The task: Your response should consist of one number, the count of lines below that contain "системы".

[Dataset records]
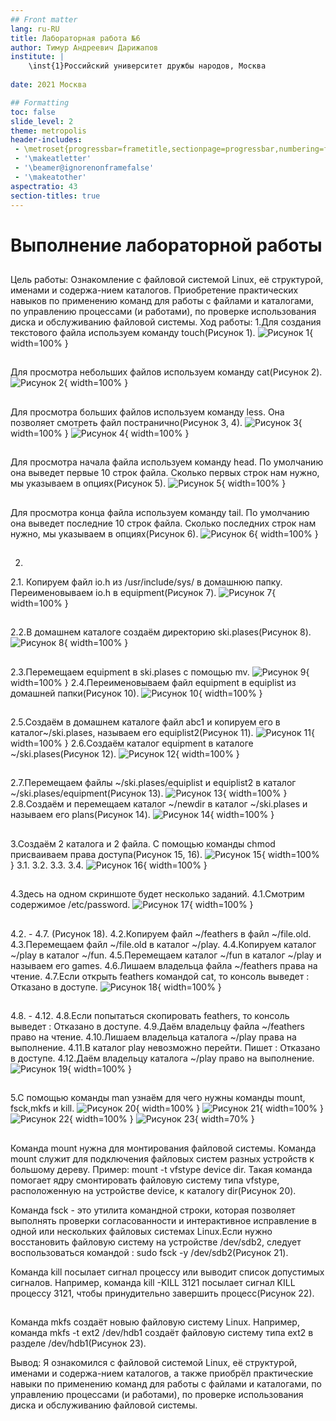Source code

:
 ```yaml
---
## Front matter
lang: ru-RU
title: Лабораторная работа №6
author: Тимур Андреевич Дарижапов
institute: |
	\inst{1}Российский университет дружбы народов, Москва
	
date: 2021 Москва

## Formatting
toc: false
slide_level: 2
theme: metropolis
header-includes: 
 - \metroset{progressbar=frametitle,sectionpage=progressbar,numbering=fraction}
 - '\makeatletter'
 - '\beamer@ignorenonframefalse'
 - '\makeatother'
aspectratio: 43
section-titles: true
---
```


# Выполнение лабораторной работы

##
Цель работы: Ознакомление с файловой системой Linux, её структурой, именами и содержа-нием каталогов. Приобретение практических навыков по применению команд для работы с файлами и каталогами, по управлению процессами (и работами), по проверке использования диска и обслуживанию файловой системы.
Ход работы:
1.Для создания текстового файла используем команду touch(Рисунок 1).
![Рисунок 1](image/200.png){ width=100% }

##
Для просмотра небольших файлов используем команду cat(Рисунок 2).
![Рисунок 2](image/201.png){ width=100% }

##
Для просмотра больших файлов используем команду less. Она позволяет смотреть файл постранично(Рисунок 3, 4).
![Рисунок 3](image/202.png){ width=100% }
![Рисунок 4](image/203.png){ width=100% }

##
Для просмотра начала файла используем команду head. По умолчанию она выведет первые 10 строк файла. Сколько первых строк нам нужно, мы указываем в опциях(Рисунок 5).
![Рисунок 5](image/204.png){ width=100% }

##
Для просмотра конца файла используем команду tail. По умолчанию она выведет последние 10 строк файла. Сколько последних строк нам нужно, мы указываем в опциях(Рисунок 6).
![Рисунок 6](image/205.png){ width=100% }

##
2.
2.1. Копируем файл io.h из /usr/include/sys/ в домашнюю папку. Переименовываем io.h в equipment(Рисунок 7).
![Рисунок 7](image/206.png){ width=100% }

##
2.2.В домашнем каталоге создаём директорию ski.plases(Рисунок 8).
![Рисунок 8](image/207.png){ width=100% }

##
2.3.Перемещаем equipment в ski.plases c помощью mv.
![Рисунок 9](image/208.png){ width=100% }
2.4.Переименовываем файл equipment в equiplist из домашней папки(Рисунок 10).
![Рисунок 10](image/209.png){ width=100% }

##
2.5.Создаём в домашнем каталоге файл abc1 и копируем его в каталог~/ski.plases, называем его equiplist2(Рисунок 11).
![Рисунок 11](image/210.png){ width=100% }
2.6.Создаём каталог equipment в каталоге ~/ski.plases(Рисунок 12).
![Рисунок 12](image/211.png){ width=100% }

##
2.7.Перемещаем файлы ~/ski.plases/equiplist и equiplist2 в каталог ~/ski.plases/equipment(Рисунок 13).
![Рисунок 13](image/212.png){ width=100% }
2.8.Создаём и перемещаем каталог ~/newdir в каталог ~/ski.plases и называем его plans(Рисунок 14).
![Рисунок 14](image/213.png){ width=100% }

##
3.Создаём 2 каталога и 2 файла. С помощью команды chmod присваиваем права доступа(Рисунок 15, 16).
![Рисунок 15](image/214.png){ width=100% }
3.1. 3.2. 3.3. 3.4.
![Рисунок 16](image/215.png){ width=100% }

##
4.Здесь на одном скриншоте будет несколько заданий.
4.1.Смотрим содержимое /etc/password.
![Рисунок 17](image/216.png){ width=100% }

##
4.2. - 4.7. (Рисунок 18).
4.2.Копируем файл ~/feathers в файл ~/file.old.
4.3.Перемещаем файл ~/file.old в каталог ~/play.
4.4.Копируем каталог ~/play в каталог ~/fun.
4.5.Перемещаем каталог ~/fun в каталог ~/play и называем его games.
4.6.Лишаем владельца файла ~/feathers права на чтение.
4.7.Если открыть feathers командой cat, то консоль выведет : Отказано в доступе.
![Рисунок 18](image/217.png){ width=100% }

##
4.8. - 4.12.
4.8.Если попытаться скопировать feathers, то консоль выведет : Отказано в доступе.
4.9.Даём владельцу файла ~/feathers право на чтение.
4.10.Лишаем владельца каталога ~/play права на выполнение.
4.11.В каталог play невозможно перейти. Пишет : Отказано в доступе.
4.12.Даём владельцу каталога ~/play право на выполнение.
![Рисунок 19](image/218.png){ width=100% }

##
5.С помощью команды man узнаём для чего нужны команды mount, fsck,mkfs и kill.
![Рисунок 20](image/219.png){ width=100% }
![Рисунок 21](image/220.png){ width=100% }
![Рисунок 22](image/221.png){ width=100% }
![Рисунок 23](image/222.png){ width=70% }

##
Команда mount нужна для монтирования файловой системы. Команда mount служит для подключения файловых систем разных устройств к большому дереву.
Пример: mount -t vfstype device dir.
Такая команда помогает ядру смонтировать файловую систему типа vfstype, расположенную на устройстве device, к каталогу dir(Рисунок 20).

Команда fsck - это утилита командной строки, которая позволяет выполнять проверки согласованности и интерактивное исправление в одной или нескольких файловых системах Linux.Если нужно восстановить файловую систему на устройстве /dev/sdb2, следует воспользоваться командой : sudo fsck -y /dev/sdb2(Рисунок 21).

Команда kill посылает сигнал процессу или выводит список допустимых сигналов. Например, команда kill -KILL 3121 посылает сигнал KILL процессу 3121, чтобы принудительно завершить процесс(Рисунок 22).

##
Команда mkfs создаёт новыю файловую систему Linux. Например, команда mkfs -t ext2 /dev/hdb1 создаёт файловую систему типа ext2 в разделе /dev/hdb1(Рисунок 23).

Вывод: Я ознакомился с файловой системой Linux, её структурой, именами и содержа-нием каталогов, а также приобрёл практические навыки по применению команд для работы с файлами и каталогами, по управлению процессами (и работами), по проверке использования диска и обслуживанию файловой системы.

Response: 3